▶ **ASSIGNED TASK**
Every line of the data below must be output exactly, with images left out.

** DATASET CONTENT follows **

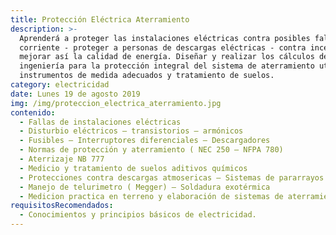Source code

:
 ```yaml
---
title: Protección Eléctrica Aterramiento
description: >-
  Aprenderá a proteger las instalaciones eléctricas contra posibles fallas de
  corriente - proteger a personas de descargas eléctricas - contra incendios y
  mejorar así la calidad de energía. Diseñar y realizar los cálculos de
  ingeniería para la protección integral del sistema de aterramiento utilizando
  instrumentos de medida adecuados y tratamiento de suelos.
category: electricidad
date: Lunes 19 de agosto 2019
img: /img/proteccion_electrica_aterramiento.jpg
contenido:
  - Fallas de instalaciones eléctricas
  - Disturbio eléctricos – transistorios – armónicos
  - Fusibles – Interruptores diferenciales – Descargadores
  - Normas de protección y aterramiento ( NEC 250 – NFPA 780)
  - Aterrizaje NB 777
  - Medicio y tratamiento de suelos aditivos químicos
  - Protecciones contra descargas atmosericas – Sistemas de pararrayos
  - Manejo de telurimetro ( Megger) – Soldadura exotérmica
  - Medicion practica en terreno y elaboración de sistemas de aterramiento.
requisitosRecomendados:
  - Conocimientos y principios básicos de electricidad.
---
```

** End of DATASET CONTENT **

▶ **RESPONSE TO THIS EXERCISE**
Source code

:
 ```yaml
---
title: Protección Eléctrica Aterramiento
description: >-
  Aprenderá a proteger las instalaciones eléctricas contra posibles fallas de
  corriente - proteger a personas de descargas eléctricas - contra incendios y
  mejorar así la calidad de energía. Diseñar y realizar los cálculos de
  ingeniería para la protección integral del sistema de aterramiento utilizando
  instrumentos de medida adecuados y tratamiento de suelos.
category: electricidad
date: Lunes 19 de agosto 2019
img: /img/proteccion_electrica_aterramiento.jpg
contenido:
  - Fallas de instalaciones eléctricas
  - Disturbio eléctricos – transistorios – armónicos
  - Fusibles – Interruptores diferenciales – Descargadores
  - Normas de protección y aterramiento ( NEC 250 – NFPA 780)
  - Aterrizaje NB 777
  - Medicio y tratamiento de suelos aditivos químicos
  - Protecciones contra descargas atmosericas – Sistemas de pararrayos
  - Manejo de telurimetro ( Megger) – Soldadura exotérmica
  - Medicion practica en terreno y elaboración de sistemas de aterramiento.
requisitosRecomendados:
  - Conocimientos y principios básicos de electricidad.
---
```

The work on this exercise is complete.